Teacher's Guide

Using Coaster Crafter: Build. Ride. Scream! in the Classroom

For Your Own Lesson Planning
Coaster Crafter: Build. Ride. Scream! features a wide range of short animations that depict both good and bad coaster designs. Access them directly here so you can build lessons around them for your students.

While Coaster Crafter: Build. Ride. Scream! engages students and gives them the chance to learn about and explore key STEM principles in a fun virtual setting, students will, of course, benefit the most if the game is used in the context of the work you do with them everyday.  The game can be used to introduce ideas and content or to review material that you have already taught your students. Likewise, it can be used in all kinds of settings – the classroom, the computer lab, the home or anywhere else where student have access to the Internet. Coaster Crafter: Build. Ride. Scream! gives you lots of flexibility to use it in the ways that are best suited for your particular students in your particular learning environment.

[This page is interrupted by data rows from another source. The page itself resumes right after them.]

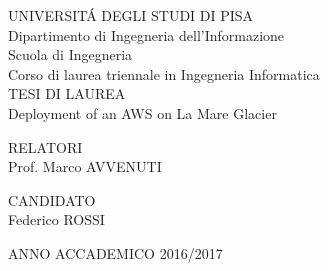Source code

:\begin{titlepage}
    \begin{center}
      UNIVERSIT\'{A} DEGLI STUDI DI PISA\\
      Dipartimento di Ingegneria dell'Informazione\\
      Scuola di Ingegneria\\
      Corso di laurea triennale in Ingegneria Informatica\\
      \vspace*{5\baselineskip}
      TESI DI LAUREA\\
      Deployment of an AWS on La Mare Glacier
      \vspace*{10\baselineskip}      
    \end{center}
    
    \begin{flushleft}
      RELATORI\\
      Prof. Marco AVVENUTI\\
    \end{flushleft}
    
    \begin{flushright}
      CANDIDATO\\
      Federico ROSSI
    \end{flushright}
    \vspace{\fill}
    \begin{center}
        ANNO ACCADEMICO 2016/2017
    \end{center}
\end{titlepage}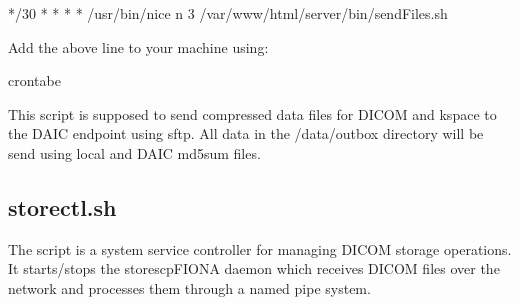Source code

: \documentclass[letterpaper,10pt,english]{sphinxmanual}
\begin{document}
\begin{sphinxVerbatim}[commandchars=\\\{\}]
*/30 * * * * /usr/bin/nice \PYGZhy{}n 3 /var/www/html/server/bin/sendFiles.sh
\end{sphinxVerbatim}

\sphinxAtStartPar
Add the above line to your machine using:

\begin{sphinxVerbatim}[commandchars=\\\{\}]
\PYGZgt{}crontab\PYGZhy{}e
\end{sphinxVerbatim}

\sphinxAtStartPar
This script is supposed to send compressed data files for DICOM and k\sphinxhyphen{}space to the DAIC endpoint using sftp. All data in the /data/outbox directory will be send using local and DAIC md5sum files.

\sphinxstepscope


\subsection{storectl.sh}
\label{\detokenize{Architecture/scripts/storectl:storectl-sh}}\label{\detokenize{Architecture/scripts/storectl::doc}}
\sphinxAtStartPar
The  script is a system service controller for managing DICOM storage operations. It starts/stops the storescpFIONA daemon which receives DICOM files over the network and processes them through a named pipe system.

\sphinxAtStartPar
{}
\end{document}
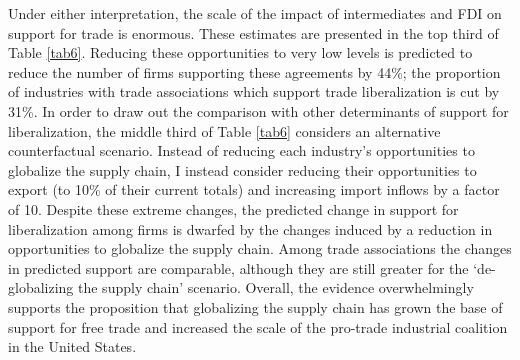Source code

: \documentclass[hidelinks,12pt,letter]{article}
\begin{document}
Under either interpretation, the scale of the impact of intermediates and FDI on support for trade is enormous. These estimates are presented in the top third of Table \ref{tab6}. Reducing these opportunities to very low levels is predicted to reduce the number of firms supporting these agreements by 44\%; the proportion of industries with trade associations which support trade liberalization is cut by 31\%. In order to draw out the comparison with other determinants of support for liberalization, the middle third of Table \ref{tab6} considers an alternative counterfactual scenario. Instead of reducing each industry's opportunities to globalize the supply chain, I instead consider reducing their opportunities to export (to 10\% of their current totals) and increasing import inflows by a factor of 10. Despite these extreme changes, the predicted change in support for liberalization among firms is dwarfed by the changes induced by a reduction in opportunities to globalize the supply chain. Among trade associations the changes in predicted support are comparable, although they are still greater for the `de-globalizing the supply chain' scenario. Overall, the evidence overwhelmingly supports the proposition that globalizing the supply chain has grown the base of support for free trade and increased the scale of the pro-trade industrial coalition in the United States. 

\end{document}
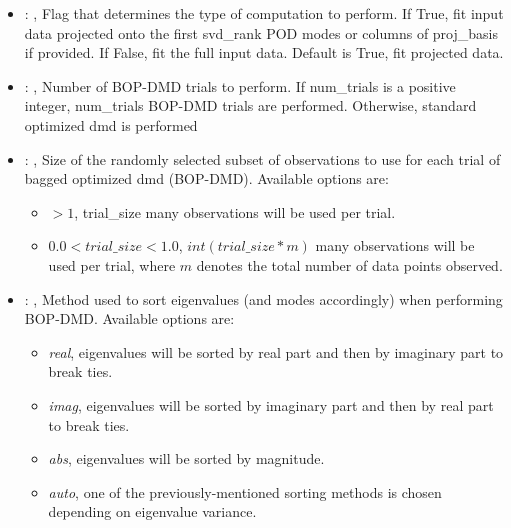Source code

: \begin{itemize}
    \item {}: ,
      Flag that determines the type of computation to perform. If True, fit input
      data projected onto the first svd\_rank POD modes or columns of proj\_basis if provided.
      If False, fit the full input data. Default is True, fit projected data.

    \item {}: ,
      Number of BOP-DMD trials to perform. If num\_trials is a positive integer,
      num\_trials BOP-DMD trials are performed. Otherwise, standard optimized dmd is performed

    \item {}: ,
      Size of the randomly selected subset of observations to use for each trial of bagged optimized
      dmd (BOP-DMD).                                                  Available options are:
      \begin{itemize}                                                    \item \textit{$>1$},
      trial\_size many observations will be used per trial.
      \item $0.0 < trial\_size < 1.0$, $int(trial\_size * m)$ many observations will be used per
      trial,                                                        where $m$ denotes the total
      number of data points observed.                                                  \end{itemize}

    \item {}: ,
      Method used to sort eigenvalues (and modes accordingly) when performing BOP-DMD. Available
      options are:                                                  \begin{itemize}
      \item \textit{real}, eigenvalues will be sorted by real part and then by imaginary part to
      break ties.                                                    \item  \textit{imag},
      eigenvalues will be sorted by imaginary part and then by real part to break ties.
      \item  \textit{abs}, eigenvalues will be sorted by magnitude.
      \item  \textit{auto}, one of the previously-mentioned sorting methods is chosen depending on
      eigenvalue variance.                                                  \end{itemize}


\end{itemize}

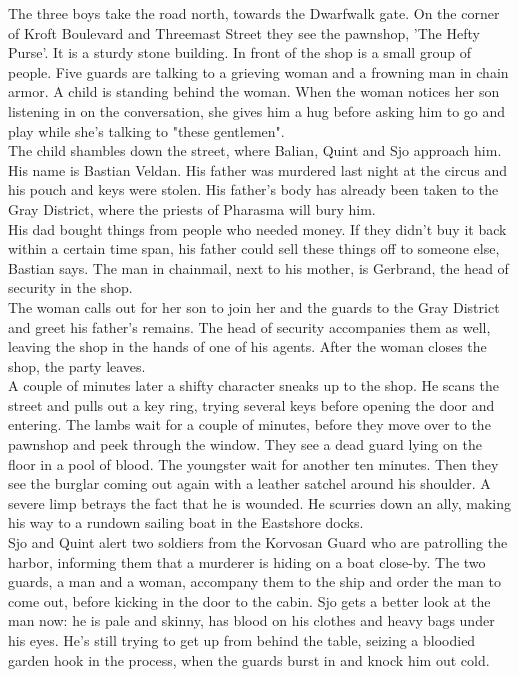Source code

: The three boys take the road north, towards the Dwarfwalk gate. On the corner of Kroft Boulevard and Threemast Street they see the pawnshop, 'The Hefty Purse'. It is a sturdy stone building. In front of the shop is a small group of people. Five guards are talking to a grieving woman and a frowning man in chain armor. A child is standing behind the woman. When the woman notices her son listening in on the conversation, she gives him a hug before asking him to go and play while she's talking to "these gentlemen".\\

The child shambles down the street, where Balian, Quint and Sjo approach him. His name is Bastian Veldan. His father was murdered last night at the circus and his pouch and keys were stolen. His father's body has already been taken to the Gray District, where the priests of Pharasma will bury him.\\

His dad bought things from people who needed money. If they didn't buy it back within a certain time span, his father could sell these things off to someone else, Bastian says. The man in chainmail, next to his mother, is Gerbrand, the head of security in the shop.\\

The woman calls out for her son to join her and the guards to the Gray District and greet his father's remains. The head of security accompanies them as well, leaving the shop in the hands of one of his agents. After the woman closes the shop, the party leaves.\\

A couple of minutes later a shifty character sneaks up to the shop. He scans the street and pulls out a key ring, trying several keys before opening the door and entering. The lambs wait for a couple of minutes, before they move over to the pawnshop and peek through the window. They see a dead guard lying on the floor in a pool of blood. The youngster wait for another ten minutes. Then they see the burglar coming out again with a leather satchel around his shoulder. A severe limp betrays the fact that he is wounded. He scurries down an ally, making his way to a rundown sailing boat in the Eastshore docks.\\

Sjo and Quint alert two soldiers from the Korvosan Guard who are patrolling the harbor, informing them that a murderer is hiding on a boat close-by. The two guards, a man and a woman, accompany them to the ship and order the man to come out, before kicking in the door to the cabin. Sjo gets a better look at the man now: he is pale and skinny, has blood on his clothes and heavy bags under his eyes. He's still trying to get up from behind the table, seizing a bloodied garden hook in the process, when the guards burst in and knock him out cold.\\

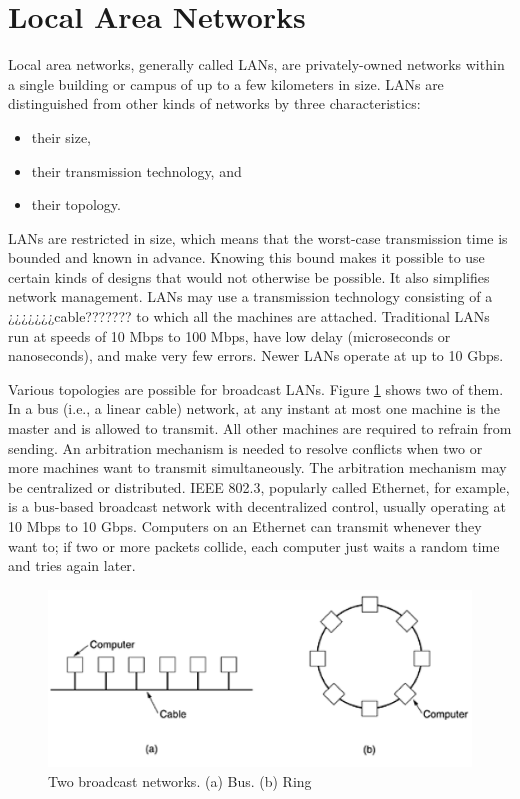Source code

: \section{Local Area Networks}
Local area networks, generally called LANs, are privately-owned 
networks within a single building or campus of 
up to a few kilometers in size. LANs are 
distinguished from other kinds of networks by three  
characteristics:
  
\begin{itemize}
  \item their size, 
  \item their transmission technology, and
  \item their topology.  
\end{itemize}

LANs are restricted in size,  which means that the 
worst-case transmission time is bounded and known in 
advance. Knowing this bound makes it possible to use 
certain kinds of designs that would not otherwise 
be possible. It also simplifies network management. 
LANs may use a transmission technology consisting 
of a ¿¿¿¿¿¿¿cable??????? to which all the machines 
are attached. Traditional  LANs  run  at  
speeds  of  10  Mbps  to  100 
Mbps, have low delay (microseconds or nanoseconds), 
and make very few errors. Newer LANs operate at up to 
10 Gbps. 

Various topologies are possible for broadcast LANs. 
Figure \ref{fig:lan-networks-topologies-fig} shows 
two of them. In a 
bus (i.e., a linear cable) network, 
at any instant at most one machine is the master 
and is allowed to transmit. All other machines are 
required to refrain from sending. An arbitration 
mechanism is needed to resolve conflicts when two or more 
machines want to transmit simultaneously. The 
arbitration mechanism may be centralized or 
distributed. IEEE 802.3, popularly called Ethernet, 
for example, is a bus-based broadcast network with 
decentralized control, usually operating at 10 Mbps 
to 10 Gbps. Computers on an Ethernet can transmit 
whenever they want to; if two or more packets collide, 
each computer just waits a random time and tries again later. 


\begin{figure}
  \includegraphics[width=1.0\textwidth]{chapters/ch-networks/figures/lan-networks-topologies}
  \caption{Two broadcast networks. (a) Bus. (b) Ring \cite{Tanembaum:2003cn}}
  \label{fig:lan-networks-topologies-fig}
\end{figure}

To help you get started, here is a sample lesson plan to use with the game and a set of resources that will help you extend the learning.

Roller Coaster Census

Use this database to help students look at the world of coasters… statistically.  Suggest that students review the information in the database, using self-generated questions such as Where (continent/country) are the most coasters located?  What are the most popular coasters worldwide? In their country? What are the top ten fastest coasters in the world? Then encourage them to use the data contained here to construct a data set of their own and chart the data to support their analysis. 

Lesson Plan: Do All Objects Fall at the Same Speed?
Download the PDF of this lesson plan and help your students learn the answer.

On the Curve

While coasters depend on the properties of force, momentum and gravity, among others, geometry plays a big part in determining the quality of the ride.  Explore curves and their effect on coaster design, developed with the help of a U.S. Department of Education Technology Innovation Challenge Grant.

And once your students have gotten a taste of what it is like to design a virtual roller coaster, why not offer them a chance to use the design process to create the model coaster of their dreams?

Balloons,  Blimps and Newton

PBS’s Design Squad offers a unit that explores Newton’s Laws and force through the perspective of helium balloons.  You could use this resource to expand your class’s experience in looking at the key principles of force and motion in the game.  Teacher notes, student activity guides, and videos that illustrate the design process are available in Unit 3 of the Teacher Guide for this series.

Hands-on Activity: Building Roller Coasters

Hands-on Activity: Building Roller Coasters gives some suggestions for building a model using foam tubing and marbles. The site also provides project specifications and a scoring sheet for the finished products.  

Students can access background on the engineering decisions that go into the design, manufacture and installation of coasters. The UK site Tech It Out also offers students a very clear description of the design process they should follow in completing their own models.